▶ [WORK REQUEST]: Look for the line that has "### [33] [TagRouter: Learning" in the material below; please repeat it and every line after it, exactly, up to and including the line that has "### [34] [FlexRAG: A", and nothing else.

* * * *

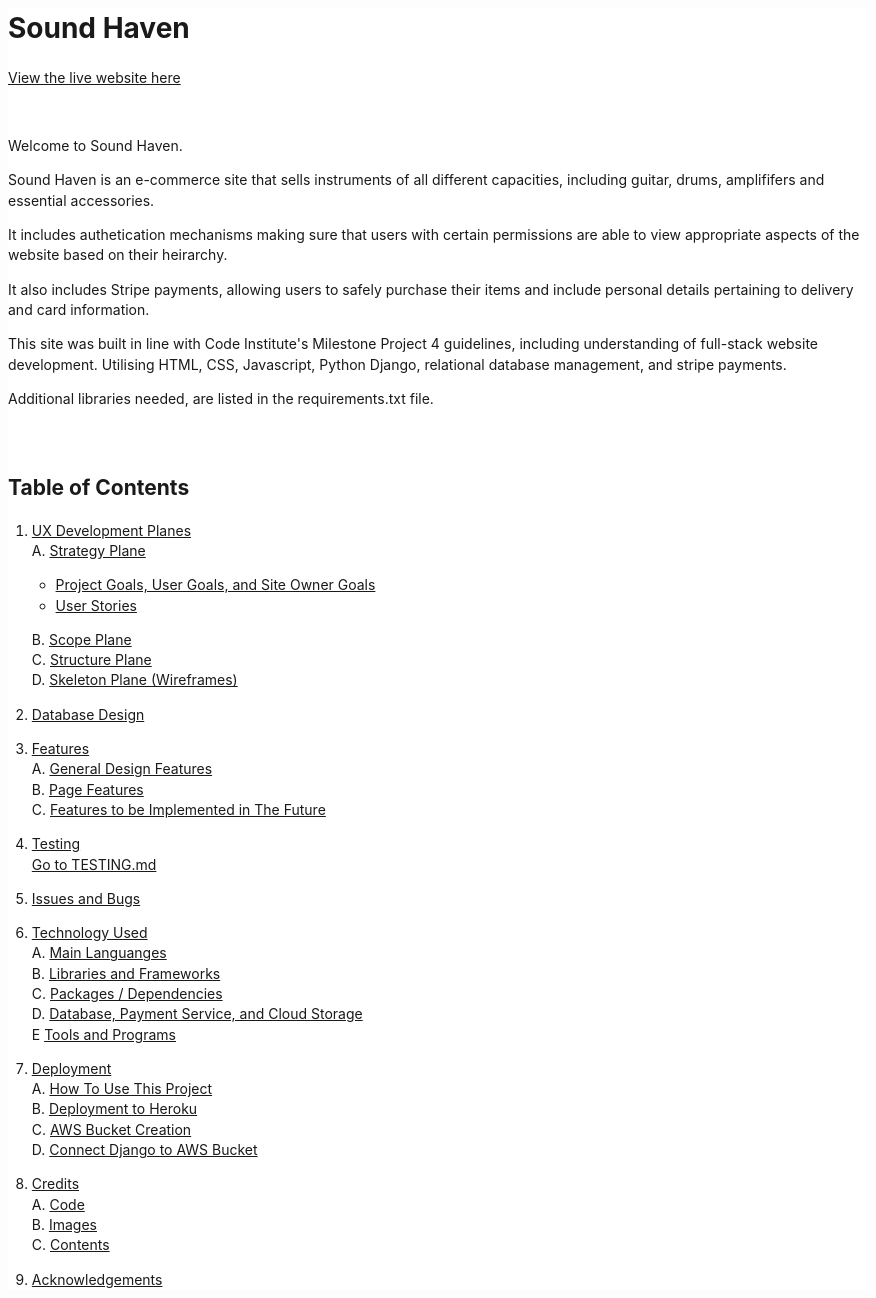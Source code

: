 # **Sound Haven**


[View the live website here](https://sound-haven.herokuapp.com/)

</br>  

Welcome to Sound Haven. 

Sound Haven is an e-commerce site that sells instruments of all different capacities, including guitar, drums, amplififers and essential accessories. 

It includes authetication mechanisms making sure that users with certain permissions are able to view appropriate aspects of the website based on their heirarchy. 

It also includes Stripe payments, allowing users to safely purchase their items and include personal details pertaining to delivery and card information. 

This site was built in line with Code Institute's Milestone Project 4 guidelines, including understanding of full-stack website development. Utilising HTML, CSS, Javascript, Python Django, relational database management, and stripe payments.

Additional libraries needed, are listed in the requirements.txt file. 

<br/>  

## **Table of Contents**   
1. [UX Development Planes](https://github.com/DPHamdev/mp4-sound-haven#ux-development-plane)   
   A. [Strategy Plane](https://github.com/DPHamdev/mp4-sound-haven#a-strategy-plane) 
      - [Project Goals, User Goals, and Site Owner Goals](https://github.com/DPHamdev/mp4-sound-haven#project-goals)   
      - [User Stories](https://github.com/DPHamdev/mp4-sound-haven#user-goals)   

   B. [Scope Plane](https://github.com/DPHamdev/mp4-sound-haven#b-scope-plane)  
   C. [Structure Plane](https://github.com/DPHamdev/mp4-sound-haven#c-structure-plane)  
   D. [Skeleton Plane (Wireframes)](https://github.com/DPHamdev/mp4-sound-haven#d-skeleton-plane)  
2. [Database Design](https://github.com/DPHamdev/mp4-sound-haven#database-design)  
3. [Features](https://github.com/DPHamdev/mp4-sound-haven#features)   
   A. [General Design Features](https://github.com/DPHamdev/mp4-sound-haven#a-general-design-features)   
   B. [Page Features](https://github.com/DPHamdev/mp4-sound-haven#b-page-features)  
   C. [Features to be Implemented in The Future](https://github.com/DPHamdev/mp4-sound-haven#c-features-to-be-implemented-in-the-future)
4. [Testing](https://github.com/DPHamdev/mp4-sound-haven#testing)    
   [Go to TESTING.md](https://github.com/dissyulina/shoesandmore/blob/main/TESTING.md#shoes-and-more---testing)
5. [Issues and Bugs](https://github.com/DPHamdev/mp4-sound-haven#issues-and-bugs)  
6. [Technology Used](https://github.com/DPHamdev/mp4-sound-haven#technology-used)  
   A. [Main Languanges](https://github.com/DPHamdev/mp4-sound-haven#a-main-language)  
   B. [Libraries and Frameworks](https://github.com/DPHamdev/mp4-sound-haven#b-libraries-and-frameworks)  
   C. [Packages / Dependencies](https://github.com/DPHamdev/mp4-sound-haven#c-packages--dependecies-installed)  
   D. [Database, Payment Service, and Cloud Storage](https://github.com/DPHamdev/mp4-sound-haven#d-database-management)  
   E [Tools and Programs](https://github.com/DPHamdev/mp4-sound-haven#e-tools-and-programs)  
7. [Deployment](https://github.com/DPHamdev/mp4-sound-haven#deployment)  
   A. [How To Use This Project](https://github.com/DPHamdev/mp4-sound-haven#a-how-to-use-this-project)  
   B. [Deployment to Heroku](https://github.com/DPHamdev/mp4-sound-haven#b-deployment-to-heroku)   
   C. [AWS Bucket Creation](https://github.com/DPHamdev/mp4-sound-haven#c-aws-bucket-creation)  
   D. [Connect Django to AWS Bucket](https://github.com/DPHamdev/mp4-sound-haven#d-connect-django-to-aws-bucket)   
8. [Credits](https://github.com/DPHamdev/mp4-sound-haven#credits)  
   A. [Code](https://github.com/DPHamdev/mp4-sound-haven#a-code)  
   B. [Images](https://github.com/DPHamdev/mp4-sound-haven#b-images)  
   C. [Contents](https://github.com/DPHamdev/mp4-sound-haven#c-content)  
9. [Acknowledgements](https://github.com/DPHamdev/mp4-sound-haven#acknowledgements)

* * * *

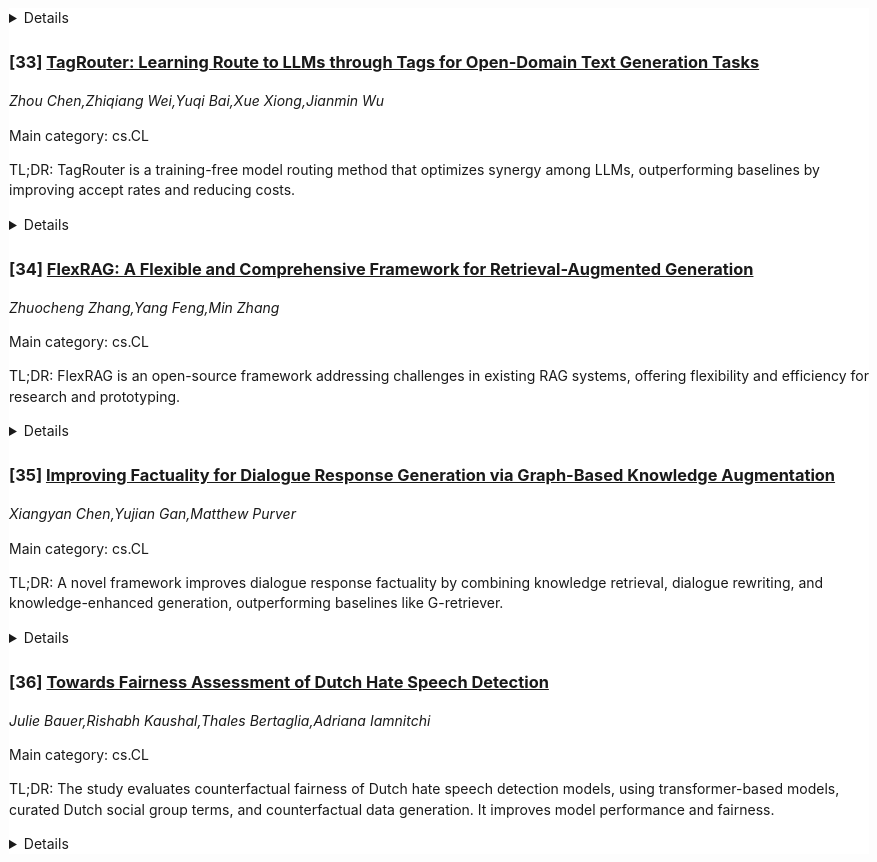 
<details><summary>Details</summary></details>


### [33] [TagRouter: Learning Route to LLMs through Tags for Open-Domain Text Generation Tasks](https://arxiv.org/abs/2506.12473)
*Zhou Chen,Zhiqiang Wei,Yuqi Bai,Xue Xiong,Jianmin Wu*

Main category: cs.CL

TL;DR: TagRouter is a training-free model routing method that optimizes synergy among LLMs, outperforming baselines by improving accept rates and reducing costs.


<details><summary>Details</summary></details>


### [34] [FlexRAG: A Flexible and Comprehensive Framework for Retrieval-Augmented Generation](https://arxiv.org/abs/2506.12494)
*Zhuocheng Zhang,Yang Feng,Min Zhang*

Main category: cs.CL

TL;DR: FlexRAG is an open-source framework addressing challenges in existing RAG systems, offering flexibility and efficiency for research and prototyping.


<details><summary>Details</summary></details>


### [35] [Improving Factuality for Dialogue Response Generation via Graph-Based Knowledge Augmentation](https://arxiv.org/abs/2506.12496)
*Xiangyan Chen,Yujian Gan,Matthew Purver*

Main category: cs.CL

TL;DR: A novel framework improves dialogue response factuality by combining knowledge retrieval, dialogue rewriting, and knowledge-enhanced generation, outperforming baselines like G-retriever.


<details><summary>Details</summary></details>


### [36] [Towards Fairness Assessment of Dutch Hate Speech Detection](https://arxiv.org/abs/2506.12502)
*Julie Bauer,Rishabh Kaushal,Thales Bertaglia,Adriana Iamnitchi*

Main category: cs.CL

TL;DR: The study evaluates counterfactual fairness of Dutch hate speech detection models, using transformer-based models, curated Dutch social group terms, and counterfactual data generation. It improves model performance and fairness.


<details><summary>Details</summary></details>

* * * *

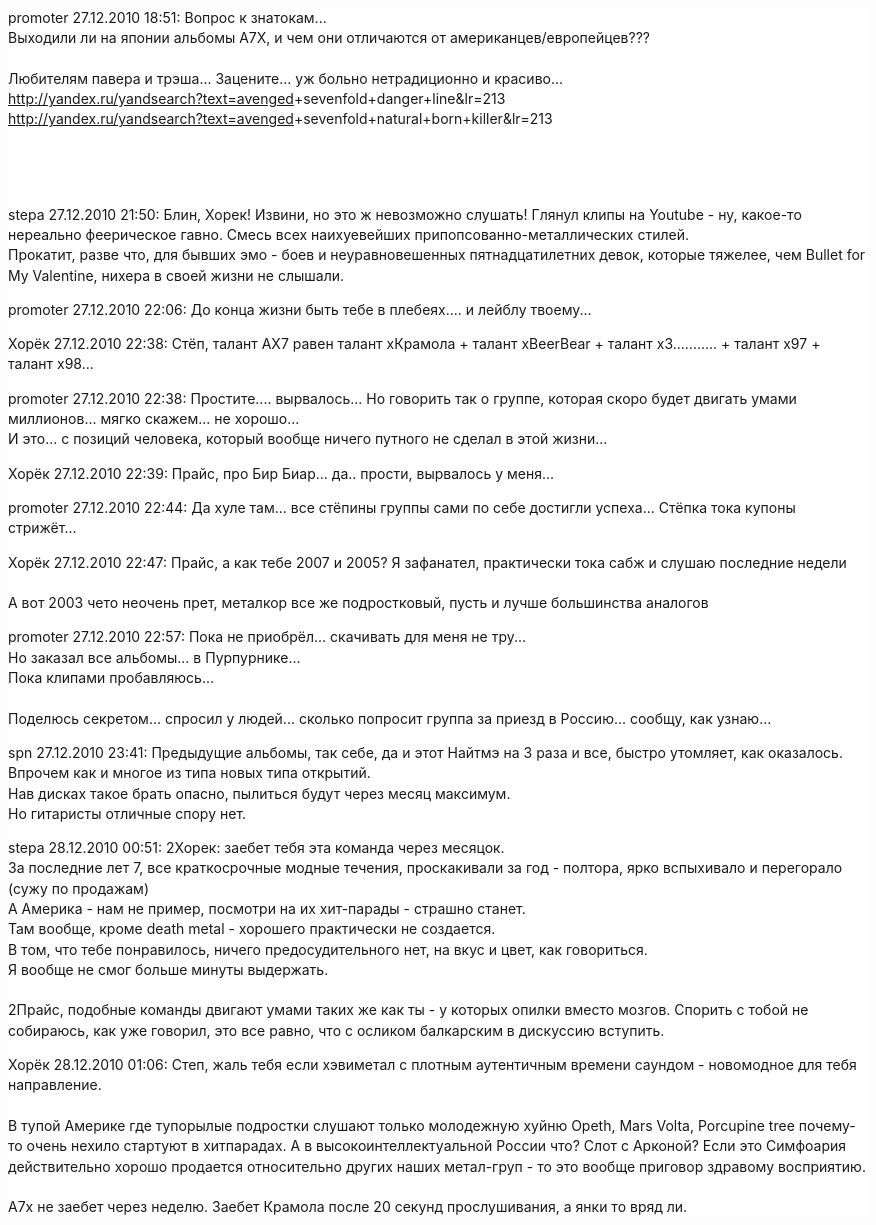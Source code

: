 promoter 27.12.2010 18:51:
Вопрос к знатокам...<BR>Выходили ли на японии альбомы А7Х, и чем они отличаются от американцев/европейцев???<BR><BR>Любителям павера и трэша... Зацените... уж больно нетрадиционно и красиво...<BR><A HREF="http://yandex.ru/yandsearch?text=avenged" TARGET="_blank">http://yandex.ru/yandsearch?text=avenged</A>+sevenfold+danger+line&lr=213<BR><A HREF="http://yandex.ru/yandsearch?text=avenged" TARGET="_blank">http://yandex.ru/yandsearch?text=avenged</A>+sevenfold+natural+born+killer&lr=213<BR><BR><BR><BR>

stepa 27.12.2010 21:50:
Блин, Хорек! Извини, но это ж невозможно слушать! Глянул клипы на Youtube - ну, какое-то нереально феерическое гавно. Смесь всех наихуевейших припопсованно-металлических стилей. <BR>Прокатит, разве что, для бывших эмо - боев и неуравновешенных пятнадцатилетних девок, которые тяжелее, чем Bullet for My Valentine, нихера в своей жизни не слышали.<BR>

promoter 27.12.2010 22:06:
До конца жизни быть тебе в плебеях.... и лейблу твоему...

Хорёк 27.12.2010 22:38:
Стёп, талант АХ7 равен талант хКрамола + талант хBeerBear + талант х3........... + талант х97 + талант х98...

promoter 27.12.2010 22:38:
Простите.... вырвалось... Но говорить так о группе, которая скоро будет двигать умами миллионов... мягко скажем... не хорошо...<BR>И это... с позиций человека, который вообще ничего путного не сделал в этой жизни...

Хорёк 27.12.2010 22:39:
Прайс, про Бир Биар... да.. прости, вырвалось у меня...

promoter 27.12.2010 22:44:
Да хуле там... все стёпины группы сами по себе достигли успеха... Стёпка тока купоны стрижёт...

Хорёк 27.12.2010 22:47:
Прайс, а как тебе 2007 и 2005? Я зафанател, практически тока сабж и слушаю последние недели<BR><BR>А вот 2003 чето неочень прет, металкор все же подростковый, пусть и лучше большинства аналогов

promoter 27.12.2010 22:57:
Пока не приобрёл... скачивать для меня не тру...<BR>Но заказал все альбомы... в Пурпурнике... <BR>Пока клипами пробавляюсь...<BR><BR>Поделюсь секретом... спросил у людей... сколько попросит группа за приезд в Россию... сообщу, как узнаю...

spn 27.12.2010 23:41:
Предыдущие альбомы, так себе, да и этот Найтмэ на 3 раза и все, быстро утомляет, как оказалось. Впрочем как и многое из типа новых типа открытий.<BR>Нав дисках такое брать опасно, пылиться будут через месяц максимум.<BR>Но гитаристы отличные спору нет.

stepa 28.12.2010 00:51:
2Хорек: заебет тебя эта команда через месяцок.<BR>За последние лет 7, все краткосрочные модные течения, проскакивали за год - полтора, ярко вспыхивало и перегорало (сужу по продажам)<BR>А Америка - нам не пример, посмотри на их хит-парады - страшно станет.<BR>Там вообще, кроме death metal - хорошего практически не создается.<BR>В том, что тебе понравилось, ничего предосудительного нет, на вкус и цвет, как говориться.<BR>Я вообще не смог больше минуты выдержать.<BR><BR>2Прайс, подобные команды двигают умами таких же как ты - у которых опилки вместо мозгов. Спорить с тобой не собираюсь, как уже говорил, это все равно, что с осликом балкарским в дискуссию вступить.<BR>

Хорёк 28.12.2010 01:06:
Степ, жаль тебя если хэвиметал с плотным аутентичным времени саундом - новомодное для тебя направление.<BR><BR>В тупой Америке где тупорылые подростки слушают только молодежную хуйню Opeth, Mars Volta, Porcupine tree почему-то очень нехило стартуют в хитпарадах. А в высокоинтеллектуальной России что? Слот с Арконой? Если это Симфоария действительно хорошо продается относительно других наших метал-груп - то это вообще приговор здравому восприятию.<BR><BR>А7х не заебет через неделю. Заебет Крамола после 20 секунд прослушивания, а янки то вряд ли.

* * * *

▶ [TASK ANSWER]:
### [33] [TagRouter: Learning Route to LLMs through Tags for Open-Domain Text Generation Tasks](https://arxiv.org/abs/2506.12473)
*Zhou Chen,Zhiqiang Wei,Yuqi Bai,Xue Xiong,Jianmin Wu*

Main category: cs.CL

TL;DR: TagRouter is a training-free model routing method that optimizes synergy among LLMs, outperforming baselines by improving accept rates and reducing costs.


<details><summary>Details</summary></details>


### [34] [FlexRAG: A Flexible and Comprehensive Framework for Retrieval-Augmented Generation](https://arxiv.org/abs/2506.12494)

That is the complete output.